While a corporation to practice medicine cannot exist within this state, the physicians who attempt to organize such corporation have the status of partners. As between themselves, their relationship each to the other and all of the partners being highly fiduciary in character, the courts hold each of the partners to a high standard of integrity. Bank v. Nelson,199 Wn. 631, 635, 92 P.2d 711.
Having excluded respondent from the partnership, the remaining partners, each being the trustee for all of the partners, appropriated the good will of the partnership, and, under the authorities, the excluded partner is entitled to recover from his partners the proportionate value of the good will of which he was deprived. See Hutchins v. Page, 204 Mass. 284, 90 N.E. 565, 134 Am. St. 656.
The trial court found, and the findings are sustained by ample evidence, that, shortly after respondent was called into active service, appellants jointly excluded respondent from further participation in the income and profits of the clinic, deliberately appropriated to themselves the income as cash was collected, and declared that respondent was *Page 370 
no longer entitled to participation therein. The court further found that appellants continued the practice of medicine and surgery and the performance of contracts between the clinic and various patients for medical and hospital treatment, maintained the same offices, and used the same name of Spokane Medical and Surgical Clinic. By reason of the use of the name and the reputation which it established during the period of years it operated, the clinic developed a very valuable good will of which the respondent's interest therein was in the amount of ten thousand dollars. Appellants were doubtless satisfied with the foregoing findings, as there is an absence of request on their part for contrary findings.
That good will exists in a professional practice or in a business which is founded upon personal skill or reputation, is now accepted by the courts as a correct doctrine. That good will exists in the professional practice of a physician and surgeon and is entitled to protection of the law, is held in Randolph v.Graham, 254 S.W. (Texas Civ. App.) 402. See, also, Maxwell v.Sherman, 172 Ala. 626, 55 So. 520; 24 Am. Jur. 808, § 11.

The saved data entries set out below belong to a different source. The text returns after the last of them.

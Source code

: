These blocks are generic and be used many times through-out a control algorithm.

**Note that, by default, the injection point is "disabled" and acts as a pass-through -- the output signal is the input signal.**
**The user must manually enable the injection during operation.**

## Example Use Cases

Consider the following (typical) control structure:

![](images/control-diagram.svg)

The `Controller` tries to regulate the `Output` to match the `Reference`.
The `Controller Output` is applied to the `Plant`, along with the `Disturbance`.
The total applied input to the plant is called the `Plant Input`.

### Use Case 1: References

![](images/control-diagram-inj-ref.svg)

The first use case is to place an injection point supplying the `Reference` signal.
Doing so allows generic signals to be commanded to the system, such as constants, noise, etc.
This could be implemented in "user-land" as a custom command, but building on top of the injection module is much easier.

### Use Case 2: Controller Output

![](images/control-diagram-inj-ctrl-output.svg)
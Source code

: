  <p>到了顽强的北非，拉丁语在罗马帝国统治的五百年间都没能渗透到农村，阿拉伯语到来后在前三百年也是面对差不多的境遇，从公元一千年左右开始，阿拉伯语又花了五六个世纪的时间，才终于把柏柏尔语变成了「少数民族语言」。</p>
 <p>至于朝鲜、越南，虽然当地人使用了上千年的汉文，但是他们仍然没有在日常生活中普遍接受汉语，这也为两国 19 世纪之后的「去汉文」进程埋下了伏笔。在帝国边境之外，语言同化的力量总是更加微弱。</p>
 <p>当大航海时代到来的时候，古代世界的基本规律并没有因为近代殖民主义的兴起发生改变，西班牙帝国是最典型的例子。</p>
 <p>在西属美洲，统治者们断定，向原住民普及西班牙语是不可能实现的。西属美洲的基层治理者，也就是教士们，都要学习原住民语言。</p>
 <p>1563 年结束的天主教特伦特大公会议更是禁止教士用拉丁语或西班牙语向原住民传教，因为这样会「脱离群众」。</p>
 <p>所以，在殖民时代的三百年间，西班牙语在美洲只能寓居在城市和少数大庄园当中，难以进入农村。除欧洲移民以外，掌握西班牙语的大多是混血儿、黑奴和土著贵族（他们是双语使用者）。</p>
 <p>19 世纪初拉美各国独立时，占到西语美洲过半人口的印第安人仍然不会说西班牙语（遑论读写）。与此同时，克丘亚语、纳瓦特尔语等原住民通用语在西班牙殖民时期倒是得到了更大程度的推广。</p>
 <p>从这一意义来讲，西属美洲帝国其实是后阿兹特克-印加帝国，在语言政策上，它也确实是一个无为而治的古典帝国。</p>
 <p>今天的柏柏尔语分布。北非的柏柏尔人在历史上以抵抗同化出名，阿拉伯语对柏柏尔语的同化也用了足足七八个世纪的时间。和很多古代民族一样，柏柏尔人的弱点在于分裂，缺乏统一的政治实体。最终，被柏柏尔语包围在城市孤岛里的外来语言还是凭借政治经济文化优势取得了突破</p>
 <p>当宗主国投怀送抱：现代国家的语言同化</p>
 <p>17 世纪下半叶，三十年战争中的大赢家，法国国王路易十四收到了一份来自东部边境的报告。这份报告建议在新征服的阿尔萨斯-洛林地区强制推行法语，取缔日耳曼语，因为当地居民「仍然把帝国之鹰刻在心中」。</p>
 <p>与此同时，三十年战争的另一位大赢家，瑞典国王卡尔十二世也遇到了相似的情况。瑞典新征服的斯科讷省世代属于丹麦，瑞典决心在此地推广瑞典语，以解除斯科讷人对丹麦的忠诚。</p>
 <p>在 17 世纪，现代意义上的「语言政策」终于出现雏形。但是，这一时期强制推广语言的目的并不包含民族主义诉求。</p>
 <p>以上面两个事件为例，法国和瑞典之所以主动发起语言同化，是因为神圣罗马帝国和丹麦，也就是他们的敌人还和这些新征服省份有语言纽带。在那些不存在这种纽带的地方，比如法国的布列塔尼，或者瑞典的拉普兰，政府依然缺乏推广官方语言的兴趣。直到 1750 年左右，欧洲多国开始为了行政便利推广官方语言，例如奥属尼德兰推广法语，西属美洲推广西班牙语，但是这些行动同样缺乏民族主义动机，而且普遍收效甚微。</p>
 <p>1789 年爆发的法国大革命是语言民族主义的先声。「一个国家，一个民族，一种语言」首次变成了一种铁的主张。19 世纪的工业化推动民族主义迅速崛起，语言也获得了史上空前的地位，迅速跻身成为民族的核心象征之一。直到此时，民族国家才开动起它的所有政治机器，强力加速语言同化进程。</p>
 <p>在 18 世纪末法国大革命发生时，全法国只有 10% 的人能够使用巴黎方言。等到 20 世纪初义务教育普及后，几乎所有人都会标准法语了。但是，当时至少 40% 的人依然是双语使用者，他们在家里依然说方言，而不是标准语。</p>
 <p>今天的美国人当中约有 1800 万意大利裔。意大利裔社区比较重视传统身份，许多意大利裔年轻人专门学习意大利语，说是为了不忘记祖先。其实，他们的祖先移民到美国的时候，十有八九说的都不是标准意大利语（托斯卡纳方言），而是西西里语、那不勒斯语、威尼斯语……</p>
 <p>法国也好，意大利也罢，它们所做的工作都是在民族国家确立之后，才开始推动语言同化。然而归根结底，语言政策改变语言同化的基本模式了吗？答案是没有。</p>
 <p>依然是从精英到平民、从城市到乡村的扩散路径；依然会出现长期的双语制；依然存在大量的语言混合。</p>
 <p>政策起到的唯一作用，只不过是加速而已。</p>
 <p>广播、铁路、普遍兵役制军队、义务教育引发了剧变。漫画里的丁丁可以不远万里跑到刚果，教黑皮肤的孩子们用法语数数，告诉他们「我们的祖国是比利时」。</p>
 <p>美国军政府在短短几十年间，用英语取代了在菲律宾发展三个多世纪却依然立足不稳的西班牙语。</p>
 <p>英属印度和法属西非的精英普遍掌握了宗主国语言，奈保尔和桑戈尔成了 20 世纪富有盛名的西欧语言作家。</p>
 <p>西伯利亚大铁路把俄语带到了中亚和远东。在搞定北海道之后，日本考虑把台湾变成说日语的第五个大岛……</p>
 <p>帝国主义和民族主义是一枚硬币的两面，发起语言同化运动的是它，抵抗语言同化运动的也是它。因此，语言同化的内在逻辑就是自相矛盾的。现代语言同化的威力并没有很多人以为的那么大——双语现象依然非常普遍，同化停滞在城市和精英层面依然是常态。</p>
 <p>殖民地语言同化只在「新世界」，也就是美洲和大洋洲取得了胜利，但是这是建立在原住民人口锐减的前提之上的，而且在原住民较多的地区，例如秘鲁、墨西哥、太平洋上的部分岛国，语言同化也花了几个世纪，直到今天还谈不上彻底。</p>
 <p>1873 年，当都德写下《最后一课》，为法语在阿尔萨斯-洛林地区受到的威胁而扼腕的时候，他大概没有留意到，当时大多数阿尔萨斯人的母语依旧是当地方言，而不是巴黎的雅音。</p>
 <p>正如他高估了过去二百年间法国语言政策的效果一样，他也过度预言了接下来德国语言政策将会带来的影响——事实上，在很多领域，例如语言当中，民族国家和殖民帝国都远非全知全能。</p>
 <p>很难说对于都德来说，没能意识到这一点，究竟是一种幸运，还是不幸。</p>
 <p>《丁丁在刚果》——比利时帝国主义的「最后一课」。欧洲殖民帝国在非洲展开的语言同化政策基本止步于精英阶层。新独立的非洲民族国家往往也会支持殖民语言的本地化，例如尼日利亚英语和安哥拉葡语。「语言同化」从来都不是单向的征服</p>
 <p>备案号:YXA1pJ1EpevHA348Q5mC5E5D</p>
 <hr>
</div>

It is true there are some cases which hold that the good will of a clinic operated by parties as in the case at bar could not have been sold for any amount because it was the professional practice of physicians and surgeons, therefore, not a business to which good will adhered; however, the weight of authority iscontra. It should be borne in mind that this is not the sale of a business but it is a case where the appellants appropriated the respondent's interest in a business. Appellants continued to practice medicine and surgery at the same old stand under the name of the Spokane Medical and Surgical Clinic, occupied the same offices, and kept on receiving the revenues from the patients.
Where such an appropriation takes place, the excluded partner — respondent in the case at bar — is entitled to what the business is worth to those who take it and they — appellants — must be charged therewith. Hutchins v. Page, *Page 371 supra; Donleavey v. Johnston, 24 Cal.App. 319, 141 P. 229;Sheppard v. Boggs, 9 Neb. 257, 2 N.W. 370.
The judgment in all respects should be affirmed.
SIMPSON, C.J., concurs with MILLARD, J.
May 17, 1944. Petition for rehearing denied.